▶ [TASK INSTRUCTIONS]: In the entries that follow, the first line to write out is the one containing "- [x] Initial version", and the last is the one containing "- [ ] Add JSON APIs". Reproduce that stretch exactly, with nothing before or after it.

---------------

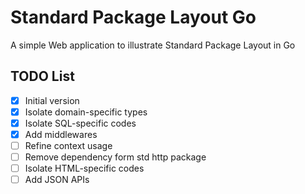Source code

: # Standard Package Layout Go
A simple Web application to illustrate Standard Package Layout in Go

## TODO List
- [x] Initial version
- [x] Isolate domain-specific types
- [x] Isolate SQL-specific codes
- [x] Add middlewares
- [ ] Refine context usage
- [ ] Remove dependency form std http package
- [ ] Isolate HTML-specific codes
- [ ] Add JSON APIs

---------------

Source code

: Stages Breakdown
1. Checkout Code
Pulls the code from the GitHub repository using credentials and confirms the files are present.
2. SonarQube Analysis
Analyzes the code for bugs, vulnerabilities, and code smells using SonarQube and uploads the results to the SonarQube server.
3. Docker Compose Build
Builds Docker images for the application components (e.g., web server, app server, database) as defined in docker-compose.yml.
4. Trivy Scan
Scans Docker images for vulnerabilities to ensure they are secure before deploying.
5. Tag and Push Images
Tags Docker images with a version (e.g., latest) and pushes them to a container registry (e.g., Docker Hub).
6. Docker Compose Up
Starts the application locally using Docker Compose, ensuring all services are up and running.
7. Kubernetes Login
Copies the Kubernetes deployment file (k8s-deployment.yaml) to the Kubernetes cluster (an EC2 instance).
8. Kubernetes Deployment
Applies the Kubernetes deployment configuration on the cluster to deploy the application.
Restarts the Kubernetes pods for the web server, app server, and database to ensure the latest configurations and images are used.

---------------

▶ [ANSWER TO THIS EXERCISE]:
- [x] Initial version
- [x] Isolate domain-specific types
- [x] Isolate SQL-specific codes
- [x] Add middlewares
- [ ] Refine context usage
- [ ] Remove dependency form std http package
- [ ] Isolate HTML-specific codes
- [ ] Add JSON APIs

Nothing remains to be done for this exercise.